Data records

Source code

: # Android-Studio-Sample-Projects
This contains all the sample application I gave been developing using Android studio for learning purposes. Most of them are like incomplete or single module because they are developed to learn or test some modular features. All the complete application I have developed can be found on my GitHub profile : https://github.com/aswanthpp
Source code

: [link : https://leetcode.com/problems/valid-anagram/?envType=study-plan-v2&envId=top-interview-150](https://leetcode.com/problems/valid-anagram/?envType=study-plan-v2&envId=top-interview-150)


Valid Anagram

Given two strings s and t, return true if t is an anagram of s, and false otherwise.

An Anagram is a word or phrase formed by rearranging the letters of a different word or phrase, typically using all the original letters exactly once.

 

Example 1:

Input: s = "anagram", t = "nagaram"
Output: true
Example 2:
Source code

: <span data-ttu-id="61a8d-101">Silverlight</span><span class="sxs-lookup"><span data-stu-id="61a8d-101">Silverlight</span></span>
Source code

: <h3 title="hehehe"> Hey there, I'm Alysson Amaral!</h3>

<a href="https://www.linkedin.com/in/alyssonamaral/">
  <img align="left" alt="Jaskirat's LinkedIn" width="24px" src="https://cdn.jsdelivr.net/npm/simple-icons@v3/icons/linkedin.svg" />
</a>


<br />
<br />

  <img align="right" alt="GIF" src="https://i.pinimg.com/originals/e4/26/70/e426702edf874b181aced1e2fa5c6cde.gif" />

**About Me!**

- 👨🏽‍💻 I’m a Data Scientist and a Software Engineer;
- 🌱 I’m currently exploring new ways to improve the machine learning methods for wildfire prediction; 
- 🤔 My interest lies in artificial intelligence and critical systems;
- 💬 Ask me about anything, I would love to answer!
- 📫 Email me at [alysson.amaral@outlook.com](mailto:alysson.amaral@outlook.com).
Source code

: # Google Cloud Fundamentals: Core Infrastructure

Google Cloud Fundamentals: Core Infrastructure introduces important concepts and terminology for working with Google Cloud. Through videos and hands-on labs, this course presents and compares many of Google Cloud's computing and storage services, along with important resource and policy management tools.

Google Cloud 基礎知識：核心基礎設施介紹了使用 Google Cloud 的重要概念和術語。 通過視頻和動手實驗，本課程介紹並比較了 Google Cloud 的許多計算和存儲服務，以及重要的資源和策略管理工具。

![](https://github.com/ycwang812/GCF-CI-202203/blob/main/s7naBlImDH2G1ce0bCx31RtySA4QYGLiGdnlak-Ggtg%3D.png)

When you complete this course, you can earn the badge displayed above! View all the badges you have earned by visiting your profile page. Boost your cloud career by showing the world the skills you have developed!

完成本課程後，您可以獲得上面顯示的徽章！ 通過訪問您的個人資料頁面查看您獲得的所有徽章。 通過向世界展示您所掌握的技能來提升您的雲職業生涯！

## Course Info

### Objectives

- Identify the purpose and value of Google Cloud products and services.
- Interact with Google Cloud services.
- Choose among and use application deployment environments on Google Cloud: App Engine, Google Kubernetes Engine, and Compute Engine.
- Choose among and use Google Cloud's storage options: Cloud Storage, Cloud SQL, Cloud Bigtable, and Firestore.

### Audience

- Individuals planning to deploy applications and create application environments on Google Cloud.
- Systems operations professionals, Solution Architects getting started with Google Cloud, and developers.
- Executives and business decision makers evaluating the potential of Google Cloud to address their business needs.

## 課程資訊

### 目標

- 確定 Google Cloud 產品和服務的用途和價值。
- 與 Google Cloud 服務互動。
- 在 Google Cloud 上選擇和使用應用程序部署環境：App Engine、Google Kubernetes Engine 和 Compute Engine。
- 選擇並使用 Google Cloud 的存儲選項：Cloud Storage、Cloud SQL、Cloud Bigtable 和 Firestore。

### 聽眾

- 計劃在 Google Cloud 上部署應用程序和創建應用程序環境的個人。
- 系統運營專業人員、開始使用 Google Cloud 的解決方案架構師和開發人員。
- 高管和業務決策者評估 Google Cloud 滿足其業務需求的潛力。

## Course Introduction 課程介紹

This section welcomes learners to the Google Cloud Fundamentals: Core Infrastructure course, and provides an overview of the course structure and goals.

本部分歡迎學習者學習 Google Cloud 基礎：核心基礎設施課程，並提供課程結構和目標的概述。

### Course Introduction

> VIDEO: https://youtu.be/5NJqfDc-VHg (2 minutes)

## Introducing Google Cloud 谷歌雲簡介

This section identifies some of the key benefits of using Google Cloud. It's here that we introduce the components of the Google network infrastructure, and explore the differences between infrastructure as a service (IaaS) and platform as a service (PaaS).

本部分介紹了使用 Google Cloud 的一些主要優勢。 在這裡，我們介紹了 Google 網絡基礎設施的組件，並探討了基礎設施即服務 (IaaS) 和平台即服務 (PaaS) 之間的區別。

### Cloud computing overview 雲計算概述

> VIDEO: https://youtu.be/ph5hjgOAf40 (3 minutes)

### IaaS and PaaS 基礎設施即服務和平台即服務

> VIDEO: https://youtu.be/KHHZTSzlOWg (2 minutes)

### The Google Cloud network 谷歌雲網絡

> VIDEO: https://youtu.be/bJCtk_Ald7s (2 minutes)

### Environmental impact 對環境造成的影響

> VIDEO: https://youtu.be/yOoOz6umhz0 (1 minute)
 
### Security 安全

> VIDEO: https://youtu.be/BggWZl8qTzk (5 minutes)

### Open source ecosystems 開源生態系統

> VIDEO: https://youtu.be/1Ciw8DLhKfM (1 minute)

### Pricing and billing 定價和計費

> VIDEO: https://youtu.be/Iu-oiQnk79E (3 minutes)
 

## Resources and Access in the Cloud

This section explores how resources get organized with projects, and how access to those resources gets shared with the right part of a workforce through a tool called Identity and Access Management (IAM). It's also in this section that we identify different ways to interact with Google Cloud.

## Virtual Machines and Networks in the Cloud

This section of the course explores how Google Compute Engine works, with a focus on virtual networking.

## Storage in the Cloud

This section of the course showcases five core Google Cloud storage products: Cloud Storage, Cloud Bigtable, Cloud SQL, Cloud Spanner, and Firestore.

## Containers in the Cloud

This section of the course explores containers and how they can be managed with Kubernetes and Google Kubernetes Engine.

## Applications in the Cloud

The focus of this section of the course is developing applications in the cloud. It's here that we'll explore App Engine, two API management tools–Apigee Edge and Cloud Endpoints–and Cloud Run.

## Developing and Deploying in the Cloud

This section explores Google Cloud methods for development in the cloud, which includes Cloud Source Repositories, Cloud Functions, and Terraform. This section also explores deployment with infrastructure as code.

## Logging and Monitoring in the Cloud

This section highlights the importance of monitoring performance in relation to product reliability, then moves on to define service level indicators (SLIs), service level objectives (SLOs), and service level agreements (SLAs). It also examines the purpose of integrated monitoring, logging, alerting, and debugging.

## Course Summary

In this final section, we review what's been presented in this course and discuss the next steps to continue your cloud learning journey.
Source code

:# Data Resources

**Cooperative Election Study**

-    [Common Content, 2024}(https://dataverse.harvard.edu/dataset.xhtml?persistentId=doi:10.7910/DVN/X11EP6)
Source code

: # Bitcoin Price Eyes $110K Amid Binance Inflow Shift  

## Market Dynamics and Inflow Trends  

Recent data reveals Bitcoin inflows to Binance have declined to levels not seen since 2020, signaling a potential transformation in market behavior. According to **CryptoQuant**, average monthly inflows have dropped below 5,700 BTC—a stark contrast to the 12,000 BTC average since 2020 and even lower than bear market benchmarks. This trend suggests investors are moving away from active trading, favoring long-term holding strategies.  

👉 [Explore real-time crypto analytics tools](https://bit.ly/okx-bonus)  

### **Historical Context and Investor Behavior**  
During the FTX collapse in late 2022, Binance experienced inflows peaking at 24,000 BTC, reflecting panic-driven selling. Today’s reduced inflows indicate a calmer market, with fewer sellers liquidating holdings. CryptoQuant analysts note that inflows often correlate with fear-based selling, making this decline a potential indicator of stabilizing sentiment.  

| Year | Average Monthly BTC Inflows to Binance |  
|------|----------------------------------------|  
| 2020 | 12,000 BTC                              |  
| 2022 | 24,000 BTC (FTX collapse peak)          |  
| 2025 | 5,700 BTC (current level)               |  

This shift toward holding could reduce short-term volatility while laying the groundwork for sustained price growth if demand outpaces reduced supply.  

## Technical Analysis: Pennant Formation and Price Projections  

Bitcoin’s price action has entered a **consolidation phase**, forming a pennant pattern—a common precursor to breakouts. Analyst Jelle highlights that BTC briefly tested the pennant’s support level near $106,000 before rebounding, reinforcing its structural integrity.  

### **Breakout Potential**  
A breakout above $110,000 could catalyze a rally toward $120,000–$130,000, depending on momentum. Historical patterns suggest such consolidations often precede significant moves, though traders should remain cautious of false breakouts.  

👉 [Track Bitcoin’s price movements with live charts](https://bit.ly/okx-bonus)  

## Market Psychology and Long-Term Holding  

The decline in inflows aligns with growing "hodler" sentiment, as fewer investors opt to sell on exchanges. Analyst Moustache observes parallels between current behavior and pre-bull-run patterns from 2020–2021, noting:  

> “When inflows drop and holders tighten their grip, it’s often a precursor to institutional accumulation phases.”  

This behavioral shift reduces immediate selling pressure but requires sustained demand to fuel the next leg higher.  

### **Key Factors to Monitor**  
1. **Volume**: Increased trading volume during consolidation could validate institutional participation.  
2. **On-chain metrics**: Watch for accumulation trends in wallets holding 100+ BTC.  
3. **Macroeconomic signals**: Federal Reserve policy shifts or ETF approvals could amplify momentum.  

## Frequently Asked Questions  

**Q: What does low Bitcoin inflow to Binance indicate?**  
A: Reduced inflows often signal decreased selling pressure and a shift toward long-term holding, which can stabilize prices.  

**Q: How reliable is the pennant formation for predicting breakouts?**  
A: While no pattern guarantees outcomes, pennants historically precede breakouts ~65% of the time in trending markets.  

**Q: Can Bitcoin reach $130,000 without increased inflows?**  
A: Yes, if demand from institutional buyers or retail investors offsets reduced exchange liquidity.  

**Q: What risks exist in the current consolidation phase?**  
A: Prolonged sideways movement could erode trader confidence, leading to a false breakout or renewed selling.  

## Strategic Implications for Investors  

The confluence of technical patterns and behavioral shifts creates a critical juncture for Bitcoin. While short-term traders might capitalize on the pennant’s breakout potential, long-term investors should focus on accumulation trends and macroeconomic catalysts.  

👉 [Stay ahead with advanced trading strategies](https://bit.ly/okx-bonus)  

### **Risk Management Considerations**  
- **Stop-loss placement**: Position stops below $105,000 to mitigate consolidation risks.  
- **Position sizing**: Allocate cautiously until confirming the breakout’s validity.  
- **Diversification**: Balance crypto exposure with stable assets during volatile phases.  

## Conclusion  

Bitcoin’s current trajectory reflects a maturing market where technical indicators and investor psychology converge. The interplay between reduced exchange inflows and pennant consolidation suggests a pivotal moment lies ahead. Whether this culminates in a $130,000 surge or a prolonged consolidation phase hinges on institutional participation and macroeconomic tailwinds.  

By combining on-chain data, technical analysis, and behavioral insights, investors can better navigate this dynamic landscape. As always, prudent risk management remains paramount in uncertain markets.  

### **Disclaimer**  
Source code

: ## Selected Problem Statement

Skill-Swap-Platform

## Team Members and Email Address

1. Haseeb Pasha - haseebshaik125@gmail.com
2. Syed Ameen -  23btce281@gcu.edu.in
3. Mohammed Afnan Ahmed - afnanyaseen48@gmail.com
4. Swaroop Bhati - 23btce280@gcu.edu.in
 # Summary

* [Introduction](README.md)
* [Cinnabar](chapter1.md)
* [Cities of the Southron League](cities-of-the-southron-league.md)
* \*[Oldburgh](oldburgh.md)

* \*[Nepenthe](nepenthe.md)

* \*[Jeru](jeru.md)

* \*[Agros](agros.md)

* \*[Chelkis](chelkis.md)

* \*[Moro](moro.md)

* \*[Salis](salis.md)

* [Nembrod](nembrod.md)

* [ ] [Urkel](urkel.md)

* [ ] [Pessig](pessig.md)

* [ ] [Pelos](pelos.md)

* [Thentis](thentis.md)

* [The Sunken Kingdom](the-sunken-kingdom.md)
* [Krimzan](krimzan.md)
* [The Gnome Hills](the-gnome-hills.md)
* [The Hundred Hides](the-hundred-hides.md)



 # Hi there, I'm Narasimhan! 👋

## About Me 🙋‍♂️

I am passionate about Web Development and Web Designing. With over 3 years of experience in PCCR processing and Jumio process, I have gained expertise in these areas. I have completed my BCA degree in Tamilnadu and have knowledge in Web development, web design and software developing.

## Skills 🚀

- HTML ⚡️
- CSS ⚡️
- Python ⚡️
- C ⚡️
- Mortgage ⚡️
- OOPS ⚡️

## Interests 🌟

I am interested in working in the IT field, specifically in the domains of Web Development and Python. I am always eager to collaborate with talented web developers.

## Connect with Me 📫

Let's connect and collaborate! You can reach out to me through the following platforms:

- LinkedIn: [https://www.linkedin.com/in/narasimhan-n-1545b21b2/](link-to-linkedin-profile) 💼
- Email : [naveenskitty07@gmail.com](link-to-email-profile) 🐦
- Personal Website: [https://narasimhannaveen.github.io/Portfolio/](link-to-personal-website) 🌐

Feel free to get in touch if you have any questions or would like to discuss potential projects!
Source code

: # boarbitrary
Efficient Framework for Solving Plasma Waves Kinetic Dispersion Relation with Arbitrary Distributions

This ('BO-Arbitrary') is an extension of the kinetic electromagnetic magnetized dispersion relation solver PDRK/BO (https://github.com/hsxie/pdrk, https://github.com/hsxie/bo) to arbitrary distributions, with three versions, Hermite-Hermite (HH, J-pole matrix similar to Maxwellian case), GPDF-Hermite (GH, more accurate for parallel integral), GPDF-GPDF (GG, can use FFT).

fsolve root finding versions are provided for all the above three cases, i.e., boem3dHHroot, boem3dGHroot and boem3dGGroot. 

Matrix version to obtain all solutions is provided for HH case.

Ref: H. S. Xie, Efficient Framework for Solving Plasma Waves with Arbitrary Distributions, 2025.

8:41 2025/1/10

Aim of the task
When a line contains the string "sustained", count that line; once every line of the records has been checked, state the count alone.

Written answer
2